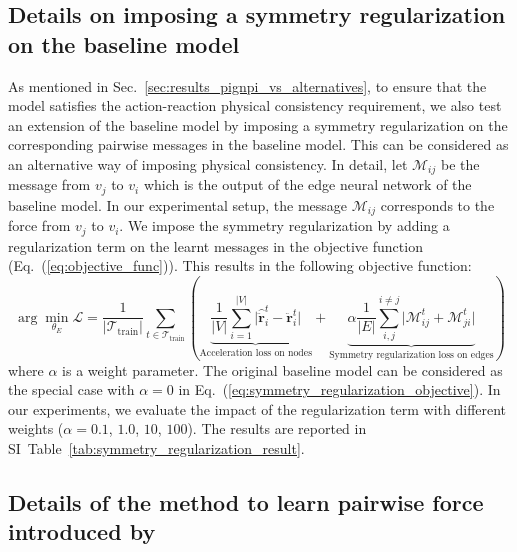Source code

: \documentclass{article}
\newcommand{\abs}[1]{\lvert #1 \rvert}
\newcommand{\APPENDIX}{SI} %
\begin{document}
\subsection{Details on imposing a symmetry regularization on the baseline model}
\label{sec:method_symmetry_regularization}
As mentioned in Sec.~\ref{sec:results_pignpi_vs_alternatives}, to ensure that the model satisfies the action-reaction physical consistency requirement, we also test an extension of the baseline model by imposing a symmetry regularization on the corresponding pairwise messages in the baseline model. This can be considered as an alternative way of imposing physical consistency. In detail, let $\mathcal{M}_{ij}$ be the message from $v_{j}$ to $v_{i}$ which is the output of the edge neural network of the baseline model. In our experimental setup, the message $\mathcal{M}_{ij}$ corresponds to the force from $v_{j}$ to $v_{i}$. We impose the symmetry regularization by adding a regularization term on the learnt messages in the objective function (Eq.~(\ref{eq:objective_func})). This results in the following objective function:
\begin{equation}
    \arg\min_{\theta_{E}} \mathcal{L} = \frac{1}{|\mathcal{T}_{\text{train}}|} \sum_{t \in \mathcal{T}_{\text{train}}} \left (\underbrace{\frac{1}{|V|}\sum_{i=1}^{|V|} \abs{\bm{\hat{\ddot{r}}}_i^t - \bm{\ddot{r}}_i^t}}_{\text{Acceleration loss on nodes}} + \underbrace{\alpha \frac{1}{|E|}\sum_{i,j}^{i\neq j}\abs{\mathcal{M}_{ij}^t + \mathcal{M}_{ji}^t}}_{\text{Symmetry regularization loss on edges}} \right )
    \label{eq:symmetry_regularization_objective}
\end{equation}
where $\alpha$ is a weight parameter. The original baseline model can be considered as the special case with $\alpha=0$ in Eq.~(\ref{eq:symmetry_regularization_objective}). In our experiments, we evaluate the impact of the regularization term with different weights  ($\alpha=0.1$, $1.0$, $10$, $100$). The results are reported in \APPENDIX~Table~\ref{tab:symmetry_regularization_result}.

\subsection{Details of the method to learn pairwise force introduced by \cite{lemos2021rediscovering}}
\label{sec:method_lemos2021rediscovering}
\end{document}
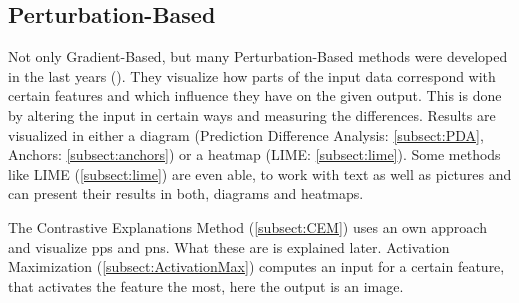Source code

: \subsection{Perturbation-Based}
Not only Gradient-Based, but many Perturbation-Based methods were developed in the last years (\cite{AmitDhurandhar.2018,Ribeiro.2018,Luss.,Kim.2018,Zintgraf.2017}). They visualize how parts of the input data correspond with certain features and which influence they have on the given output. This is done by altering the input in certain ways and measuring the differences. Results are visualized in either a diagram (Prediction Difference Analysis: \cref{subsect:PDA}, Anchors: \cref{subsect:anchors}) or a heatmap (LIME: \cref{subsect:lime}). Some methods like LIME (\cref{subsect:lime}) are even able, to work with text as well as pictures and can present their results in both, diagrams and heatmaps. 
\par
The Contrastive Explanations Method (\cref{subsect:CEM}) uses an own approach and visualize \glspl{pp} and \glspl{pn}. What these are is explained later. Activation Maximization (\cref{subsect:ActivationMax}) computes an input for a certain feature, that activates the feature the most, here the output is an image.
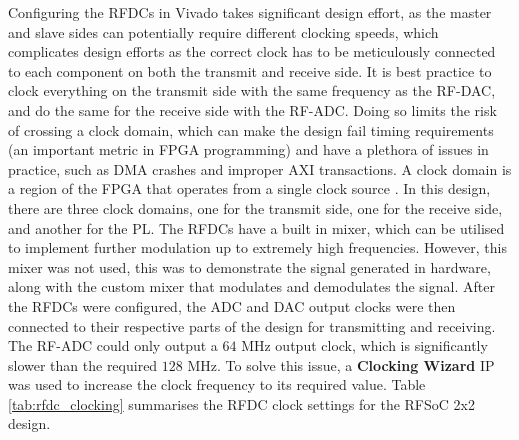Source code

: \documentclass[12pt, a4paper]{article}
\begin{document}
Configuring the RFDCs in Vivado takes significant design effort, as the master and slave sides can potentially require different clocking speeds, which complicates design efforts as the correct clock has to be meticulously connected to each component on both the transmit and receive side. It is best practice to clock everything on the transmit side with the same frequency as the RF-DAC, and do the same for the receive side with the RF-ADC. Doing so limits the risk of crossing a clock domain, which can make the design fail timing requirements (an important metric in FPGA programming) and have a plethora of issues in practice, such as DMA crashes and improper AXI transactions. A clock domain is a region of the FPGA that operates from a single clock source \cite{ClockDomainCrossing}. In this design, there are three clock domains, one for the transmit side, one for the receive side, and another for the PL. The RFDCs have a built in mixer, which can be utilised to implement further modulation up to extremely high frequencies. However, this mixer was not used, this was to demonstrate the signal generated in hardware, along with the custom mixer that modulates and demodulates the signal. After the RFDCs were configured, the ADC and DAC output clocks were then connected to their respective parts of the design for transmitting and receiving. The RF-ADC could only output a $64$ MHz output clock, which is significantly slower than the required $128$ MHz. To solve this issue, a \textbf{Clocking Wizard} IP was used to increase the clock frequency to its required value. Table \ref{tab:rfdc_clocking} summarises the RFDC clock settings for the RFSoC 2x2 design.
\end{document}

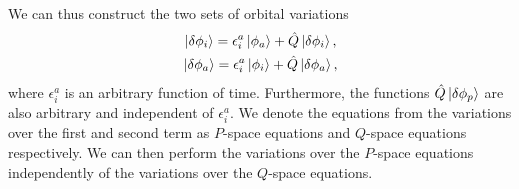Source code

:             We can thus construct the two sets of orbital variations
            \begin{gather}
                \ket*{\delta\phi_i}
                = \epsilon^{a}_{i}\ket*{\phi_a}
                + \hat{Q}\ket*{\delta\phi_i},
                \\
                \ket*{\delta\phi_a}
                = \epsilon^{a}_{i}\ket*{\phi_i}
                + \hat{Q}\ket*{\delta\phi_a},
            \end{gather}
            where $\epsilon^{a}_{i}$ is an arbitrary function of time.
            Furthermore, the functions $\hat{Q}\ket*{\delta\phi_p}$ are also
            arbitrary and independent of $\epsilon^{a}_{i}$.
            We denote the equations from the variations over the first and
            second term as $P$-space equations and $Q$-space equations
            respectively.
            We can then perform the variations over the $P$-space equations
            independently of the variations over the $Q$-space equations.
-*-*-
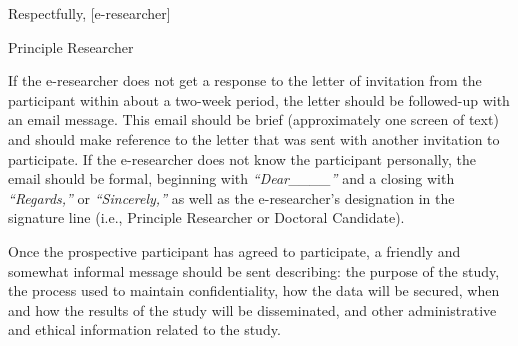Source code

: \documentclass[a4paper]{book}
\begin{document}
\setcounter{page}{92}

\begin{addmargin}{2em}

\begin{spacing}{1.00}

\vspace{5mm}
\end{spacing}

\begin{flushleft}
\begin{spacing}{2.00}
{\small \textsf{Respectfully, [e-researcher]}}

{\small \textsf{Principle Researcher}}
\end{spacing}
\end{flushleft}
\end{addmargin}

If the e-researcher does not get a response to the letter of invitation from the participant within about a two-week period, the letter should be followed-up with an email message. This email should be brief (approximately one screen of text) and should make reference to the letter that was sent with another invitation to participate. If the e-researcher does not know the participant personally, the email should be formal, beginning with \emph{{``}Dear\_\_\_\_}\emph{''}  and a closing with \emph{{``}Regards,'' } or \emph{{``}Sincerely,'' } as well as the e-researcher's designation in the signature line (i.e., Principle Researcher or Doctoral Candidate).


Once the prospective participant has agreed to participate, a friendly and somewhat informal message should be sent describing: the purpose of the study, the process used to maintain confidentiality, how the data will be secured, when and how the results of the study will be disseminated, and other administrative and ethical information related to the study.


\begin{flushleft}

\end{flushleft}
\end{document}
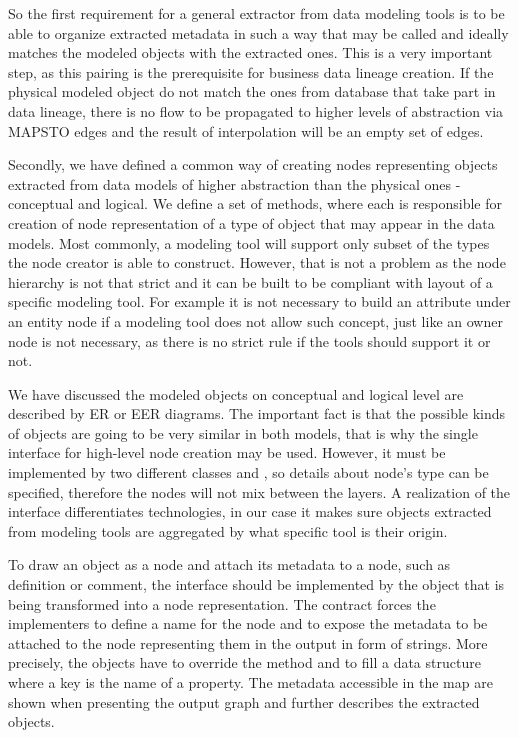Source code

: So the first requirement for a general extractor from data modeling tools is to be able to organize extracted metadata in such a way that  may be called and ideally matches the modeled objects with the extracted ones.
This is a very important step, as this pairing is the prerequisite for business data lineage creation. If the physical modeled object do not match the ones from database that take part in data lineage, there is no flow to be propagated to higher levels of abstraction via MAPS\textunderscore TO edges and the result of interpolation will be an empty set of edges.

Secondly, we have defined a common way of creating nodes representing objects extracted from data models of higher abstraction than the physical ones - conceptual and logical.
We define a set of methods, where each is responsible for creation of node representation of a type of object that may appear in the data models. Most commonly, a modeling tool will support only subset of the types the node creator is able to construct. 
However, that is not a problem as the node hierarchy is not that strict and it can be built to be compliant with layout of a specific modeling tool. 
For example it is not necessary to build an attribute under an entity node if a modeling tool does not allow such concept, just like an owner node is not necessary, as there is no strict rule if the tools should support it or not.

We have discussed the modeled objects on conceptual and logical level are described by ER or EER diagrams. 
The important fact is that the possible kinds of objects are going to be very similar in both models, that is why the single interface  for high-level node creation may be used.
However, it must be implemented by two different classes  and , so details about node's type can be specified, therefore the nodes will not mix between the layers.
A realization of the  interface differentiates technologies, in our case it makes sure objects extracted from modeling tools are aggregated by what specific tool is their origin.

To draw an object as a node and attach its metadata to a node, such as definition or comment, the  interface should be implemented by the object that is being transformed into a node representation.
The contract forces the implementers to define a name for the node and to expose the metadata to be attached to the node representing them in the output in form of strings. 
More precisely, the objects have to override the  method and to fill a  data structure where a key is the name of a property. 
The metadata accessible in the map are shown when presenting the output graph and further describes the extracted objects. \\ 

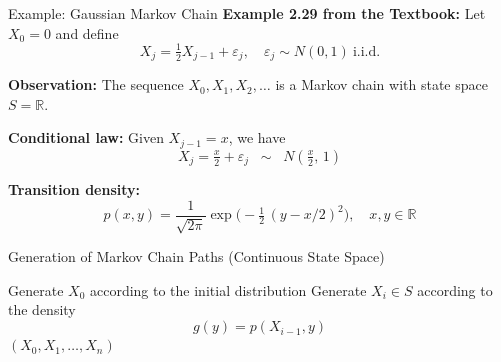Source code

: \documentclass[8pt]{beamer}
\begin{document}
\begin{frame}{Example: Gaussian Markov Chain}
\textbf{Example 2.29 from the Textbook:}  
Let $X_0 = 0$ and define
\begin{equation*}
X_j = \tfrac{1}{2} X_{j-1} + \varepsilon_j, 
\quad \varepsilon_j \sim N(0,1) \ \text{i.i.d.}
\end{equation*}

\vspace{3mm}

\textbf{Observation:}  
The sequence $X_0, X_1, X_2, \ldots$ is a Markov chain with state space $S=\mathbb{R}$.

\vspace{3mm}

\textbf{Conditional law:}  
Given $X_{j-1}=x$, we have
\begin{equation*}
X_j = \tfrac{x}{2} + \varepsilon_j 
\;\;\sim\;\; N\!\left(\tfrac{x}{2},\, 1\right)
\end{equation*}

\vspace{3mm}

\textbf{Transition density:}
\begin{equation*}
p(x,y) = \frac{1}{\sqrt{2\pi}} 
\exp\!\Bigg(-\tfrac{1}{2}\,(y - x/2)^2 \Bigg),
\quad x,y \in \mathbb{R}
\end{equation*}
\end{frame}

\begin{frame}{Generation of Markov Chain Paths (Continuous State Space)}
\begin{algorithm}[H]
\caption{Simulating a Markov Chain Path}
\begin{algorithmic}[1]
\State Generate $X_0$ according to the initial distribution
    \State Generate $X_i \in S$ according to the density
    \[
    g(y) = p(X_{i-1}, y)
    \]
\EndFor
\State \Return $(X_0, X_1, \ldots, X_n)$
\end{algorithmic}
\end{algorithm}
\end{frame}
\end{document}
-*-*-
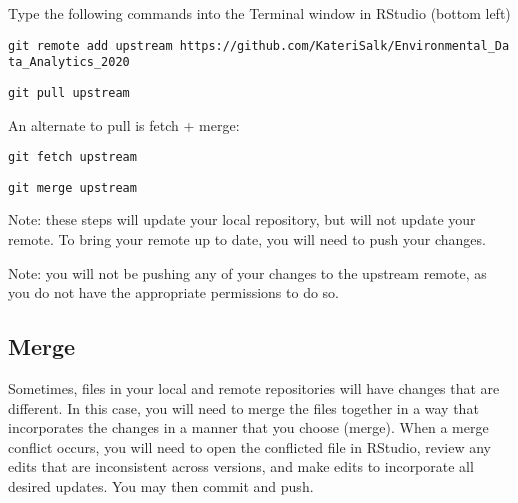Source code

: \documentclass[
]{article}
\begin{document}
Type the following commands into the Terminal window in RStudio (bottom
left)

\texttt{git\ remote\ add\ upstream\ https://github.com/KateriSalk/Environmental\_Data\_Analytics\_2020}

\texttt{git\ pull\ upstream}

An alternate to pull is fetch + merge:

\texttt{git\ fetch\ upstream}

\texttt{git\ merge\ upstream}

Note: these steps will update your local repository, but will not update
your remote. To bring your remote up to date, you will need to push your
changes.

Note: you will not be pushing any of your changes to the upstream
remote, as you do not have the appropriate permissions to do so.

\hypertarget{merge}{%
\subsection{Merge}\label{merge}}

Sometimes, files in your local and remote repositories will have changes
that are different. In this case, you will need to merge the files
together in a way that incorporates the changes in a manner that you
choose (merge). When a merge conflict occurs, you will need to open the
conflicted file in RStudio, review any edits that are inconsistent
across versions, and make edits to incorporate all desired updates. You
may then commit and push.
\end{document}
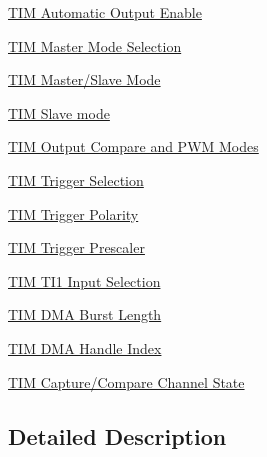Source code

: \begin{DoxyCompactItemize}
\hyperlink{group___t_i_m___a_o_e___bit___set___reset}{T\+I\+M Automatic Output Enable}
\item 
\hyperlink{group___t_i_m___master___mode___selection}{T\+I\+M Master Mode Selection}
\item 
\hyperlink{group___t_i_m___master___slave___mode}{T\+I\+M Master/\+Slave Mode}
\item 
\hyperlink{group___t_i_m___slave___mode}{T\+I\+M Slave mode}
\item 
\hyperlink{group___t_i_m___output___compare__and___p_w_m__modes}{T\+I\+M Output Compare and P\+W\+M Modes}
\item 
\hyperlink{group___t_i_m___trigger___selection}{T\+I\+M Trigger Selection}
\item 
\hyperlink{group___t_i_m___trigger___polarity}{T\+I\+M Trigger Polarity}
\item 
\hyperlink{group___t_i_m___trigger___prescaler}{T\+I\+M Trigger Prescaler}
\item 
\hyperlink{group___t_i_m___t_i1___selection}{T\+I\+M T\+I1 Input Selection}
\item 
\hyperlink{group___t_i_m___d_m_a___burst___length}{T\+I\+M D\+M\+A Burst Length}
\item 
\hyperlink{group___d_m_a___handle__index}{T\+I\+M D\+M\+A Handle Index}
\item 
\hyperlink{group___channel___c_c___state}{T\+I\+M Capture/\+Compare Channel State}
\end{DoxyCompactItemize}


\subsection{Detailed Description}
-*-*-
#### TO DO
Go through the listing above and find each line that contains "alpha", then copy it.

#### RESPONSE
    \arg\min_{\theta_{E}} \mathcal{L} = \frac{1}{|\mathcal{T}_{\text{train}}|} \sum_{t \in \mathcal{T}_{\text{train}}} \left (\underbrace{\frac{1}{|V|}\sum_{i=1}^{|V|} \abs{\bm{\hat{\ddot{r}}}_i^t - \bm{\ddot{r}}_i^t}}_{\text{Acceleration loss on nodes}} + \underbrace{\alpha \frac{1}{|E|}\sum_{i,j}^{i\neq j}\abs{\mathcal{M}_{ij}^t + \mathcal{M}_{ji}^t}}_{\text{Symmetry regularization loss on edges}} \right )
where $\alpha$ is a weight parameter. The original baseline model can be considered as the special case with $\alpha=0$ in Eq.~(\ref{eq:symmetry_regularization_objective}). In our experiments, we evaluate the impact of the regularization term with different weights  ($\alpha=0.1$, $1.0$, $10$, $100$). The results are reported in \APPENDIX~Table~\ref{tab:symmetry_regularization_result}.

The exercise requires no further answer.